Over the past decade, Sri Lanka has received significant media support to promote stabilization in a post-war context marked by enduring ethno-religious tensions. Concern has moved to the curbing of hate speech on social media, which the authorities have held responsible for recent violent incidents.
In the broader context, the liberalisation of the political space since 2015 elections has not yet curbed media self-censorship which still prevails in the media sector, as physical insecurity is being replaced by digital safety concerns and because most media actors echo political interests and funding. Many Sri Lankan media professionals still lament the state dominance over the sector’s regulatory framework.

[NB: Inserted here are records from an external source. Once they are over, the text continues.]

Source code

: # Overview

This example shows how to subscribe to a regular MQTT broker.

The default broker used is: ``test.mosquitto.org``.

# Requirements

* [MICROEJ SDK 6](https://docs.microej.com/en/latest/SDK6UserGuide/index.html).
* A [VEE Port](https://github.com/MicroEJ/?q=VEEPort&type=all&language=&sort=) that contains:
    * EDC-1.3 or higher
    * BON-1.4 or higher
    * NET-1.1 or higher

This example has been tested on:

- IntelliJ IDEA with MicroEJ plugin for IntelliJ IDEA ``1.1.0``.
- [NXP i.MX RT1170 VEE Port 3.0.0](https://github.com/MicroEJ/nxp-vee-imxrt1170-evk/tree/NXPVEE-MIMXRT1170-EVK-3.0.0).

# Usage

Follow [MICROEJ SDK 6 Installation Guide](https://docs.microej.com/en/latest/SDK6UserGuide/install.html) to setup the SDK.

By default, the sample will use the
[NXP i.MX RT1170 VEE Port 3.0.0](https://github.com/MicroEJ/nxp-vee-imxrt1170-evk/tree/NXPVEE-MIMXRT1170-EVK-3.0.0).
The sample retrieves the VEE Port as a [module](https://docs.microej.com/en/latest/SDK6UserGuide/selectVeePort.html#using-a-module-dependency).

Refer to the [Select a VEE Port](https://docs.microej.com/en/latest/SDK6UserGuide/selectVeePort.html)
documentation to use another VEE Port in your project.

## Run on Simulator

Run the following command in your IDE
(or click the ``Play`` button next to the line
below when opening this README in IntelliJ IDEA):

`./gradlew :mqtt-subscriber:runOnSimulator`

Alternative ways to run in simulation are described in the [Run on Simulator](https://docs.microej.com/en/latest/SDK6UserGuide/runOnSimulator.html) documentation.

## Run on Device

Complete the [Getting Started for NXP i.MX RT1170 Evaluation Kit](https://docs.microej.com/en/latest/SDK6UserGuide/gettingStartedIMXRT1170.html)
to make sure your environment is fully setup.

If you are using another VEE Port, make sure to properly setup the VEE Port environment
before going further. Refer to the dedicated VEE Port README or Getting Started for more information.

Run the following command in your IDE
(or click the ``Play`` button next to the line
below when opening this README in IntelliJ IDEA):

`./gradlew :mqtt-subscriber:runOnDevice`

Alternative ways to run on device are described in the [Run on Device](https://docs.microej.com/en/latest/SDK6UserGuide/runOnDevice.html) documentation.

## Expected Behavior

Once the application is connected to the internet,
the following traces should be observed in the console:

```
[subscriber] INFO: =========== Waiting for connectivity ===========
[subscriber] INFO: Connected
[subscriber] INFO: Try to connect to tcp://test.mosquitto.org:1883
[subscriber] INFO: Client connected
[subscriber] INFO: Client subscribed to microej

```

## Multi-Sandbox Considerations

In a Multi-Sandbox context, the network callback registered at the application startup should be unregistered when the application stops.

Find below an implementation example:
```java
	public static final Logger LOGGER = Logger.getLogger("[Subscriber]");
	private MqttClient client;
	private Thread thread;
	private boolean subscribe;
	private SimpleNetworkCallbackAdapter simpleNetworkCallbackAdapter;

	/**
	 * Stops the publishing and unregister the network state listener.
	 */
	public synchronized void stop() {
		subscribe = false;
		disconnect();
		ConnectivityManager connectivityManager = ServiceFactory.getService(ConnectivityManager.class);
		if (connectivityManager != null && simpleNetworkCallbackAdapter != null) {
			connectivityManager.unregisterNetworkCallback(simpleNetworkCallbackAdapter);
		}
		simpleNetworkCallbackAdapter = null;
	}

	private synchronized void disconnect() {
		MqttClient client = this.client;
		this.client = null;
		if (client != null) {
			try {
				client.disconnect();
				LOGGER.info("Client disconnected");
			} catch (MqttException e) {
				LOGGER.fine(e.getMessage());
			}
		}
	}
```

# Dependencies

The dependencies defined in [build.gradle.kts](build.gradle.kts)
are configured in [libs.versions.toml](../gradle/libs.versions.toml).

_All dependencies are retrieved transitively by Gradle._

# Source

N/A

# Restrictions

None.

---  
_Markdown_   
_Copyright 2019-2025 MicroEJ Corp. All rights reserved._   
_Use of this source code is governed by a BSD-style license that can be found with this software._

They also criticize the monopolistic ownership of independent media houses that limits competition, the relatively poor media education available and the unstable labour conditions in the media sector.
Following the week of research by Media4Democracy in Sri Lanka, the second week of the field mission was devoted to training for the EU Delegation, Member States and like-minded partners focused on institutional dynamics that underpin media pluralism, contextualised to both the Maldives and Sri Lankan realities. Additionally, EU Delegation strategic planning sessions were held leveraging assessments recommendations from both countries as the foundations to discuss options for engaging alongside the government, civil society and the media on matters relate to freedom of expression.
This mission also provided an opportunity to host with the EU Delegation a workshop bringing together a panel of young Sri Lankan media professionals and civil activists working for online pure players, digital agencies, creative and tech incubators and some NGO supporting youth and citizen journalism. Overall, it proved lively exchanges among participants who do not often engage, let alone collaborate, and who could become interesting interlocutors for the EU Delegation over time.